TI 2011 (not the same as TI 11) is compatible with ET4 with the following proviso. It can not be used at a file level, so complete disk and partitions are OK, but files and folder backup (and I assume NSB) are a no go.

Colin,

Thanks for the information. I will purchase TI 2011 then. I don't really care about file level backup, or NSB. It would be great if Acronis would make a single client version for us Linux users (Considering the bootable media is a Linux version anyway).

I use a very simple and great program (Deja-Dup) for files / folders under Linux. I just needed a way of backing up drives that contain both NTFS & EXT4 partitions. Clonzilla works great for EXT4, but when the HD has both NTFS/EXT4 it won't compress and does a S by S copy which takes for ever.

If I didn't have NTFS on the drives, I'd just use clonezilla because it will compress the drive in about 4 minutes and about the same amount of time to restore it. This works great on my tower systems, but my laptops multi-boot Vista/Linux and Win7/Linux. That particular combination doesn't work well with cloneziaal. I'm assuming that TI 2011 will be able to compress the multi-boot drives without problems. I did find another product that con do this, but since I've been a past user of TI from WAY BACK, I thought I'd throw them some coin if they are up to the task.

Why not download the trial version before you part with any money!

Colin B wrote:

Why not download the trial version before you part with any money!

Okay, I'll do just that. I have one question though... I received an offer to upgrade for $29, do I have to install my older version and then the upgrade version on top of that? OR... Can I just install the upgrade version without having to jump through a bunch of hoops?

You can install just the upgrade version, you will just need to provide your old serial number and your new one at the appropriate boxes.

I faced the same problems with ext3 filesystems and 256 byte inodes with TI-10. I learn, with TrueImage 2011 this problems should have gone. At least, if I backup/restore the files from TI 2011 running at windows.
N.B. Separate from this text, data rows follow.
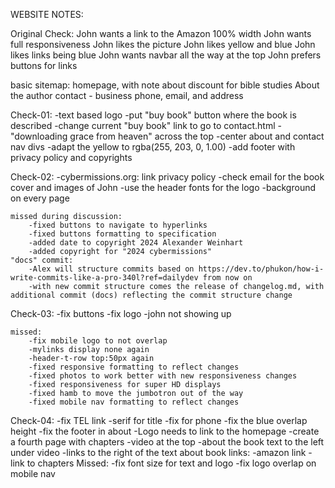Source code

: WEBSITE NOTES:

Original Check:
	John wants a link to the Amazon
	100% width
	John wants full responsiveness
	John likes the picture
	John likes yellow and blue
	John likes links being blue
	John wants navbar all the way at the top
	John prefers buttons for links

basic sitemap:
	homepage, with note about discount for bible studies
	About the author
	contact - business phone, email, and address

Check-01:
	-text based logo
	-put "buy book" button where the book is described
	-change current "buy book" link to go to contact.html
	-"downloading grace from heaven" across the top
	-center about and contact nav divs
	-adapt the yellow to rgba(255, 203, 0, 1.00)
	-add footer with privacy policy and copyrights

Check-02:
	-cybermissions.org: link privacy policy
	-check email for the book cover and images of John
	-use the header fonts for the logo
	-background on every page

	missed during discussion:
		-fixed buttons to navigate to hyperlinks
		-fixed buttons formatting to specification
		-added date to copyright 2024 Alexander Weinhart
		-added copyright for "2024 cybermissions"
	"docs" commit:
		-Alex will structure commits based on https://dev.to/phukon/how-i-write-commits-like-a-pro-340l?ref=dailydev from now on
		-with new commit structure comes the release of changelog.md, with additional commit (docs) reflecting the commit structure change
Check-03:
	-fix buttons
	-fix logo
	-john not showing up

	missed:
		-fix mobile logo to not overlap
		-mylinks display none again
		-header-t-row top:50px again
		-fixed responsive formatting to reflect changes
		-fixed photos to work better with new responsiveness changes
		-fixed responsiveness for super HD displays
		-fixed hamb to move the jumbotron out of the way
		-fixed mobile nav formatting to reflect changes
Check-04:
	-fix TEL link
	-serif for title
	-fix for phone
	-fix the blue overlap height
	-fix the footer in about
	-Logo needs to link to the homepage
	-create a fourth page with chapters
	-video at the top
	-about the book text to the left under video
	-links to the right of the text about book
	links:
		-amazon link
		-link to chapters
	Missed:
		-fix font size for text and logo
		-fix logo overlap on mobile nav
My question: What about backing up / restoring, from recovery media, or from TI-2011 Plus pack version included in Win-PE? Is there support for ext3/4 with 256 byte inodes inside or not? (on WEB I can only find the information plus pack supports filesystems: ext2/3/reiser FS; When working with PE-Boot-CD, will I have the same problems like before ???)

Thanks

I'm finding that it works very well with EXT3/4. The only issue I seem to recall was that the backup would not save to an external EXT4 drive. It would backup an EXT4 drive, but I had to use an NTFS drive to save the *.tib file to. It's not idea but it's okay for me.

Also I forgot to mention, I don't use windows at all so the rescue media is the only method I use for making drive images. I haven't restored a .tib file from optical media as it's too small and slow for my use, but using the recovery disc to boot with, I have no problems restoring from various other hard drives.

Hope that made sense... :-)

Got here late, but have a question. I've used Clonezilla to backup a portable USB drive that has Ubuntu on an ext4 partition and other NTFS partitions that I use purely as backup destinations, so I've never tried to back them up. Anyway, I find that Clonezilla compresses my Linux system backups (ext4) even though I have other NTFS partitions on that drive. Under what conditions are you seeing it only do a SBS backup and not compressing?